West L.A. neighborhood to be recognized as ‘Sawtelle Japantown’
Life along Sawtelle Boulevard circa 1960 was a lark for 7-year-old Sandy Toshiyuki.
If she wanted a hamburger or tacos at the nine-stool Ketchie’s stand or a loaf of Weber’s bread from Safe & Save Market, she would simply say: “Charge it.” On the first of every month, her father, the local druggist, would walk up and down the boulevard settling her accounts.
“It was that kind of Mayberry existence,” said Toshiyuki, now 62 and a resident of Venice.
Ketchie’s was demolished by an errant pickup truck nearly 30 years ago, and the tranquil small-town ambiance has similarly been obliterated in the West Los Angeles Sawtelle neighborhood, where Japanese Americans banded together before and after World War II, with years in internment camps in between.
Known informally as Little Osaka, to distinguish it from downtown Los Angeles’ Little Tokyo, the enclave has evolved into an eclectic haven for hipsters and devotees of Pan-Asian food. Commercial rents are soaring. Artsy and tech-oriented Millennials — including Michelle Phan, the style blogger and YouTube sensation — have taken up residence in contemporary apartments that have risen in place of nurseries and bungalows.
Fearing that Sawtelle was rapidly losing its identity, a grassroots community group last year began pushing the city to acknowledge the area’s distinctive history. At noon Sunday, Councilman Mike Bonin will join leaders of three venerable Japanese churches and the Japanese Institute of Sawtelle to unveil signs marking the area as “Sawtelle Japantown.”
“The thing that got this effort going was the past,” said Randy Sakamoto, 68, a Sawtelle historian. “People were forgetting there was a Japantown and how strong it was. I told them: ‘We’re at least going to put up a sign so people in the future will know it was here.’”
Japanese immigrants began settling in the early 1900s in Sawtelle (or soh te ru, as they called it), where barley and celery were farmed in open fields.

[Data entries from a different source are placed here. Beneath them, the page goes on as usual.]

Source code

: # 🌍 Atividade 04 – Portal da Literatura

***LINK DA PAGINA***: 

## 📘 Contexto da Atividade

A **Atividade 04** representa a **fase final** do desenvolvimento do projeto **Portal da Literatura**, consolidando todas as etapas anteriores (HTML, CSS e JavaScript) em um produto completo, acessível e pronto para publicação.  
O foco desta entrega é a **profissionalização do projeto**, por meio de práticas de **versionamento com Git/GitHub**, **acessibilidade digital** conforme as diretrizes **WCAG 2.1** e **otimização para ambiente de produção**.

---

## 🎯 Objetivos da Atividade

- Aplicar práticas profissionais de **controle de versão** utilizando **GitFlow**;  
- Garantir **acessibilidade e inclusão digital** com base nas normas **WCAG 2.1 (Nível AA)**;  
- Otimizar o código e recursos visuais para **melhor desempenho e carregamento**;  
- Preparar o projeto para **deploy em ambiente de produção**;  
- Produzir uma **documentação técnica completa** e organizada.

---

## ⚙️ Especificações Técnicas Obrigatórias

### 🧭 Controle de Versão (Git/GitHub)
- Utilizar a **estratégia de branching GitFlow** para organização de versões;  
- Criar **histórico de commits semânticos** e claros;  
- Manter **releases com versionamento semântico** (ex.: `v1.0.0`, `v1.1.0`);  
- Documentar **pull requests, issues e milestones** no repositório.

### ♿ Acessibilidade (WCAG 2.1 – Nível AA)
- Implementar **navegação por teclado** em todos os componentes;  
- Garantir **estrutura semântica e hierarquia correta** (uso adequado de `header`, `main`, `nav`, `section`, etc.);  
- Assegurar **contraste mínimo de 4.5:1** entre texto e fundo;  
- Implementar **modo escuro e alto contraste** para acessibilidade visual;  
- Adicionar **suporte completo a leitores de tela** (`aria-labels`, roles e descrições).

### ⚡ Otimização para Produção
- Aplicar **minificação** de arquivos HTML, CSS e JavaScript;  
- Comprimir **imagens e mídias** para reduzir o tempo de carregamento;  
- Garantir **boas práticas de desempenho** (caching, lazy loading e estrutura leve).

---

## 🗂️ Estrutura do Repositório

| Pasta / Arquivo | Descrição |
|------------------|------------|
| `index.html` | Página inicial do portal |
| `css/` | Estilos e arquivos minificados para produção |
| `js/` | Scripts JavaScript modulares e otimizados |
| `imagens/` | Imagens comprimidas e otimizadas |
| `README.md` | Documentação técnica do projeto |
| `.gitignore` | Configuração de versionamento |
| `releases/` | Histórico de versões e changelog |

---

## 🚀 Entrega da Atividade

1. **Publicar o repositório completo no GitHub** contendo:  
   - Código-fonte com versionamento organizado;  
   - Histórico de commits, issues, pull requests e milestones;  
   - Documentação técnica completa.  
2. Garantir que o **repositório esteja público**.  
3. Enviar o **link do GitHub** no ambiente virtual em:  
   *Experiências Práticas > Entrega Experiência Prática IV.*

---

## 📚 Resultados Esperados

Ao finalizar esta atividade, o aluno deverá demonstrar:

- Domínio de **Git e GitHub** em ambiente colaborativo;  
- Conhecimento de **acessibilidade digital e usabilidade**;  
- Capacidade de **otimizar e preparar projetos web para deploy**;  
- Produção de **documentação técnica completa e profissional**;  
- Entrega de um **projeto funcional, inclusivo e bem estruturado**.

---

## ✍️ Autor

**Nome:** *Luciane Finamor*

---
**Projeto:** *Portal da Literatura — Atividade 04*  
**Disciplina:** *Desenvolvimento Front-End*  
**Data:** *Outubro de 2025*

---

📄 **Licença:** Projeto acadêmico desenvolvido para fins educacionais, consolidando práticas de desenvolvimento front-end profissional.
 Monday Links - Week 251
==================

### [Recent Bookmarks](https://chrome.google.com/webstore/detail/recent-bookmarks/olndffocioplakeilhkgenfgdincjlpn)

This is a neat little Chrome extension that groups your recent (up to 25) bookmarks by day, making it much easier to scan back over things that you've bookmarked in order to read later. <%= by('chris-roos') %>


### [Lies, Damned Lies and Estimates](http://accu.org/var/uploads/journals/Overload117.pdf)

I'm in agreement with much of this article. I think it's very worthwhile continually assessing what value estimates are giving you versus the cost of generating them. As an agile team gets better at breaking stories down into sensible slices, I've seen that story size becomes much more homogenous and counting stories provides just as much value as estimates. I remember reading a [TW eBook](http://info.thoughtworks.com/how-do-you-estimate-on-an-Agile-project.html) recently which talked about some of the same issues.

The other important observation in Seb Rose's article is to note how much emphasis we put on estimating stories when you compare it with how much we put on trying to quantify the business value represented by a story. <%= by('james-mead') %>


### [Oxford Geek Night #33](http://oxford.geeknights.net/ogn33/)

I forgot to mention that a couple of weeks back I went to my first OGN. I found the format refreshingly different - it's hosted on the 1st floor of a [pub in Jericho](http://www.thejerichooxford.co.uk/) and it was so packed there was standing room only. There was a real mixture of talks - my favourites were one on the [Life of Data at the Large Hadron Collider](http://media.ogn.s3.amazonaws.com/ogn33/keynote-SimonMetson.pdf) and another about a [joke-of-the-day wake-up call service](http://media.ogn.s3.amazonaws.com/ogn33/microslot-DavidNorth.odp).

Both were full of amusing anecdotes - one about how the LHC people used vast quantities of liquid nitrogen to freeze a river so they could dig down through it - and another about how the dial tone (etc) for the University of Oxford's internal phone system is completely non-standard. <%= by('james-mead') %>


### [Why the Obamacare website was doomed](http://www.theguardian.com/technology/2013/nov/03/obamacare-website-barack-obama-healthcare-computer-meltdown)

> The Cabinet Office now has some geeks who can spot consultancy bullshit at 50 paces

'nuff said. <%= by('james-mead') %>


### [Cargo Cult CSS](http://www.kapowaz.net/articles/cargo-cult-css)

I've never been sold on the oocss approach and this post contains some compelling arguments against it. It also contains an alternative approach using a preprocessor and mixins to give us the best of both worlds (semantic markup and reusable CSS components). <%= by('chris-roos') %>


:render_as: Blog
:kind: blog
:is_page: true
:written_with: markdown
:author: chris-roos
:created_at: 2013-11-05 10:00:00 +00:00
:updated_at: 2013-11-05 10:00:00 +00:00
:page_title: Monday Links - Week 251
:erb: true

Restrictive covenants and overt resistance by white residents prevented them from living in communities such as Westwood, Bel-Air and Brentwood —though many labored in the gardens of those areas’ well-to-do white inhabitants.
Sawtelle’s Japanese Americans were among those the U.S. government sent to Manzanar and other internment camps during World War II. After the war, many returned to re-establish Sawtelle as a thriving, self-contained district with its own fish markets, noodle shops and auto-repair garages.
“People formed a community here and developed a credit union system to raise capital for buying property,” said Jack Fujimoto, a longtime community leader. “It was kind of like a commune.”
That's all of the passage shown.